Risk assessment of sunflower production was carried out using an empirical model. The crop yield prediction for semi-arid areas (CYP-SA) was used to simulate sunflower yield using 26 years (1984–2010) climatic data. Scenarios of crop yield simulation included production techniques associated with in-field rainwater harvesting (IRWH), and conventional tillage (CT). IRWH is a no-till (NT) crop production practice that promotes runoff from a crusted runoff strip into basins where water infiltrates beyond evaporation. The study focused on the effect of initial soil water content at planting viz. empty profile (water content near the lower limit of plant available water (LL)); half profile (water content between LL and the drained upper limit (DUL)); full profile (water content near DUL) and planting dates (November, December and January). Yield difference at 80% probability was 74% higher under IRWH compared to CT with empty initial soil water content at planting. Results indicated that IRWH is more sustainable compared to the CT.

Keywords

  • ecotope
  • crop yield simulation
  • empirical model
  • production risk
  • rainwater harvesting

1. Introduction

Water scarcity is a major constraint in semi-arid areas, leading to a natural focus on in-field rainwater conservation [1]. However, field experiments to assess water harvesting techniques are very expensive and laborious [2]. As a result several models of water harvesting have been developed in order to quantify risk for different production techniques. Models can be used as research tools to conduct research faster and cost-effectively [3]. In addition, a valuable property of models is their ability to utilize long-term climate data to provide long-term yield simulations, which can serve to quantify risk [4, 5, 6]. The modeling in this study simulate the in-field rainwater harvesting (IRWH) production technique (Figure 1) that was implemented during the field experiments [7]. This modeling approach has been described previously [2, 3, 4, 8]. By constructing cumulative probability functions (CPFs), risk associated with various production systems can be quantified [2, 4, 5, 8, 9, 10, 11].

Figure 1.

A diagrammatic representation of the in-field rainwater harvesting (IRWH) production technique.
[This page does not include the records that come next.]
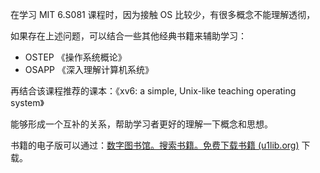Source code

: 在学习 MIT 6.S081 课程时，因为接触 OS 比较少，有很多概念不能理解透彻，

如果存在上述问题，可以结合一些其他经典书籍来辅助学习：

* OSTEP 《操作系统概论》
* OSAPP 《深入理解计算机系统》

再结合该课程推荐的课本：《xv6: a simple, Unix-like teaching operating system》

能够形成一个互补的关系，帮助学习者更好的理解一下概念和思想。

书籍的电子版可以通过：[数字图书馆。搜索书籍。免费下载书籍 (u1lib.org)](https://zh.u1lib.org/) 下载。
Crop Yield Predictor for Semi-Arid Areas (CYP-SA) model was developed to simulate crop yield on a semi-arid ecotope in South Africa [3, 4]. An ecotope is defined as a homogenous piece of land with a unique combination of climate, topographic and soil characteristics [4]. The CYP-SA model has potential to be applied for assessing risk for crop production in other ecotopes and therefore was chosen for this study to assist in decision making. The IRWH was introduced on this ecotope during the 2007/08 and 2008/09 growing seasons. The objective of this study was to simulate long-term (26 years) sunflower yield to quantify risk for two production techniques (IRWH versus CT) on a semi-arid ecotope in the Limpopo Province of South Africa: University of Venda, Thohoyandou (22° 58′ S; 30° 26′ E, 596 m) whose 23-year average rainfall is 781 mm with coefficient of variation (CV) of 315% [12]. The daily temperatures at the University of Venda vary from 25 to 40°C in summer and between approximately 12 and 26°C in winter. Soil at the University of Venda was classified as a Hutton form [13], equivalent to a Rhodic Ferralsol [14]. The soil is deep (>1500 mm) with clay concentration of 60% [7].

1.1 Model description

CYPA-SA runs on daily time-step [8, 15]. The inputs required by the model are crop modified upper limit (CMUL) of plant available water (PAW); drained upper limit (DUL) of PAW; lower limit (LL) of PAW; rainfall (P); evaporative demand (ETo) and soil water content at planting (θp) (Figure 2). More symbols are explained in Table 1. It was assumed that runoff (R) would be zero if the precipitation was less than 8 mm. Runoff from rainfall events of more than 8 mm can be calculated using Eqs. (1) and (2).

Figure 2.

Flow diagram of the CYP-SA model.

SymbolExplanation
ESWbExtractable soil water at the beginning of a day
FTESWFraction of total extractable soil water
FTESWaaAdapted fraction of total extractable soil water
SWESoil water extraction
θraWater content of rootzone, not adapted to cater for values above CMUL
θrbAdapted water content of rootzone, to cater for values not to exceed CMUL
ESWeExtractable soil water at the end of a day
SFStress factor
ISFIntegrated stress factor and the stress weighting factor (λ)
DDeep drainage
ETEvapotranspiration
RRunoff

Table 1.

CYP-SA model flow diagram symbols.

CT:
P<8:Pe=P
P>8:P=P0.473×P)2.168×0.4R2=0.60E1

(after [4])

where P is the rainfall for a day (mm) and Pe is the effective rainfall for a particular day (mm)

IRWH:
P<8:Pe=P
P>8:Pe=P+0.474×0.8791R2=0.64E2

1.2 Calibration and verification of the CYP-SA model

The calibration process can provide important insight into both local conditions and model performance [16]. The original model algorithms rules were evaluated by combining available data for ecotopes in the Free State Province [4, 8]. Modifications of the model were necessary to adapt to the soil and climatic conditions of this ecotope. Model calibration was achieved by inputting soil and climate data as detailed in Section 2.1. The original model runoff Eqs. (1) and (2) were replaced with Eqs. (3) and (4) which were developed for this ecotope [17].

CT:
R=0.421×P3.008R2=0.769E3
IRWH:
R=0.59×P2.203R2=0.947E4

The predicted yield was compared with the measured sunflower yield for that season. The model parameters were adjusted stepwise until the predicted yield matched with the measured yield. This was repeated for all replications for that season. The averaged correction factors were then used for model verification. Separate calibrations were done for CT and IRWH treatments. Model verification test were designed to evaluate the model performance. After calibration of the model, it was verified using another set of field data from 2008/08 growing season. The verified model was then used for simulation of long-term sunflower yield.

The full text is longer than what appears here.